Ob es den Ausdruck „Wolke sieben“ schon gab, als die Pinsa einst erfunden wurde? Da müssten Sie die alten Römer fragen. Die sind leider alle mausetot und damit nicht mehr auskunftsfähig, und so bleibt alles im Bereich der Spekulation. Es wäre jedenfalls denkbar, dass der Begriff für den Inbegriff des Glücks erst wegen der Pinsa geschaffen wurde.

Pinsa romana: Der Teig ist eine Wolke

Denn der Teig dieses Hefegebäcks ist nicht nur eine Wolke, er sieht in rohem Zustand auch so aus. Meint nicht nur Angela Palermo, die zusammen mit ihrem Mann Claudio Merenda und Sohn Samuele in der Karlsruher Innenstadt (Karlstraße, Nähe Amalienstraße) das neu eröffnete „Pinsa…Si“ betreibt, und den köstlichen Fladen in den Himmel lobt. Zu Recht.

In Deutschland ist Pinsa romana noch ein Insider-Thema

Die Italiener fliegen schon lange drauf, im kulinarisch nicht ganz so getunten Deutschland ist die Pinsa romana hingegen noch ein Insider-Thema. Aber es könnte sich bald etwas ändern an der Pizza-Dominanz im Land. Noch sind die Pinserie, wie die Tempel des höchsten

Fladengenusses analog zur Pizzeria heißen, rar und in großen Abständen übers Teutonenland verstreut (sogar in der Trendhauptstadt Berlin existieren nur zwei davon), aber wenn Läden wie das schnuckelige Steh- und Takeaway-Lokal „Pinsa…Si“ Schule machen, könnte Pinsas jüngere, weltberühmte Schwester Pizza bald um ihre Vorherrschaft bangen. Nicht von ungefähr haben Angela und Claudio die Devise „Tschüss Pizza, hallo Pinsa!“ ausgegeben.

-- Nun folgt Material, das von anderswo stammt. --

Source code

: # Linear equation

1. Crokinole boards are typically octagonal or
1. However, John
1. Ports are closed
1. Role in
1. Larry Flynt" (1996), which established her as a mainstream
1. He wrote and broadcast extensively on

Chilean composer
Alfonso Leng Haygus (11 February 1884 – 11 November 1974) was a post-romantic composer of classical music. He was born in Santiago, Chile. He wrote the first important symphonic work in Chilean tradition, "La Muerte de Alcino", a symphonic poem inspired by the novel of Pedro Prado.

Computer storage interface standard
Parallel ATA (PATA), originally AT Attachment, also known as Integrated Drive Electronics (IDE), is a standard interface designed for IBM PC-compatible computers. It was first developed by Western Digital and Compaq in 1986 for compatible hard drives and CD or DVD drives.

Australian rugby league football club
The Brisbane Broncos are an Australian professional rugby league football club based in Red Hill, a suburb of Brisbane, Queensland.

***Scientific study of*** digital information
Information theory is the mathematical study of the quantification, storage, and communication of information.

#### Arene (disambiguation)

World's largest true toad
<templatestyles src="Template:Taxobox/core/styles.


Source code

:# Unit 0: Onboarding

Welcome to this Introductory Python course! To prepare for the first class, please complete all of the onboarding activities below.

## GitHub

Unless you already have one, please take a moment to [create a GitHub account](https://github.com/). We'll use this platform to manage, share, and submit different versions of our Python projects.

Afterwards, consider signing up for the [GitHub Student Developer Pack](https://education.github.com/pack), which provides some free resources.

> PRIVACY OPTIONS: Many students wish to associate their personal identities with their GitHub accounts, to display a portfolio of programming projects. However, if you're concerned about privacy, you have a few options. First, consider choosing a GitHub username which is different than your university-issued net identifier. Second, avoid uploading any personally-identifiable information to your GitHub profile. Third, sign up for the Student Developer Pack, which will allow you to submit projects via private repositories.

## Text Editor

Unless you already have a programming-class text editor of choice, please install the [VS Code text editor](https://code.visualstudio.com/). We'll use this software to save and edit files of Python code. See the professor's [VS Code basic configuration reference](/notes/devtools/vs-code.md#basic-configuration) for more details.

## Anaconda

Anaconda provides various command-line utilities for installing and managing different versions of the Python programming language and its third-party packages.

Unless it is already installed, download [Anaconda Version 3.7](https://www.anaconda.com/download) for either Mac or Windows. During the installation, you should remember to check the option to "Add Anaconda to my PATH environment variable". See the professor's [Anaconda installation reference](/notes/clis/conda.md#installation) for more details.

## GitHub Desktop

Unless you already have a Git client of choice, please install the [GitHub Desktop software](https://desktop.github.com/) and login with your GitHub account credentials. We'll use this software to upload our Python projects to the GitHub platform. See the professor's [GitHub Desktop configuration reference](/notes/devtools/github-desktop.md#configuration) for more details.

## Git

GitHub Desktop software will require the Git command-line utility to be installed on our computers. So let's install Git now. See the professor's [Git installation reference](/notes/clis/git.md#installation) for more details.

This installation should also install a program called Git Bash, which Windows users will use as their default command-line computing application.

Obwohl sich Pizza und und Pinsa auf den ersten Blick beinahe wie Zwillinge ähneln, gibt es doch einen gewaltigen Unterschied: Der Teig der Pinsa wird zwar auch aus Mehl, Wasser und Hefe geknetet, er setzt sich jedoch anders zusammen und durchläuft eine wesentlich aufwendigere Produktionsprozedur.

Die geheime Rezeptur des Pinsa-Bodens

Während der Boden der klassischen Pizza aus lediglich einer Mehlsorte gezogen wird (Weizenmehl Typ „00“ bzw. „0“; also 405er bzw. 550er), sind es bei der Pinsa romana gleich drei (wobei die Pinsabäcker das Mischungsverhältnis unter Verschluss halten wie die Amis den Code für ihre Interkontinentalraketen und deshalb die DIY-Produktion ausscheidet):

Pinsa romana: kross und fluffig zugleich

Weizenmehl plus Reismehl plus Sojamehl. Halt, werden Sie sagen, die Römer kannten doch noch gar kein Soja! Und Recht haben Sie. Wahrscheinlich kneteten die Togenonkels damals Dinkel oder ähnliches Pudriges mit hinein. Jedenfalls sind die drei „Mehlgetiere“ aus dem modernen Pinsaland die Basis für Genuss im Stil der Zeit: Fluffig und knusprig zugleich, quasi die Mahlzeit gewordene Leichtigkeit des Seins.

Pinsa-Teig bekommt viel Zeit zum Gehen

Apropos Zeit: von der braucht es eine ganze Menge für eine Pinsa der Super-duper-Extraklasse. Satte 72 Stunden lang kann die Naturhefe with a little help from her friends, dem glasklaren Wasser und den drei Mehlen nämlich, ihr einzigartiges Werk vollbringen und einen sensationellen Teig erzeugen, der von Gärgasen aufgebläht wird wie unser Omma ihr Darm nach drei Tellern Linsen.

Pinsa ist bekömmlicher als Pizza

Die lange Gehzeit des Teigs macht den Fladen bekömmlicher, und nach Hefe – wie oft bei Pizza festzustellen – schmeckt er auch nicht mehr.

Hinzu kommt: „Wolke sieben“ wird bei 300 Grad Höllenhitze (z. B. im 26 000 Euro teuren Rinaldi-Superforno bei „Pinsa…Si“) vorgebacken, was ein Durchsuppen der anschließend liebevoll auf der Pinsa angerichteten Beläge wie Mangold mit Pinienkernen, Cima di rapa und Salsiccia oder einfach des Margherita-Klassikers aus Tomaten, Mozzarella und Basilikum verhindert und sie einmal mehr zum Luftikus unter den Fladen macht. Sagt jedenfalls Angela Palermo. Und die sollte es wissen. Denn Pinsa ist für sie alles: Liebe, Leidenschaft und Hochgenuss.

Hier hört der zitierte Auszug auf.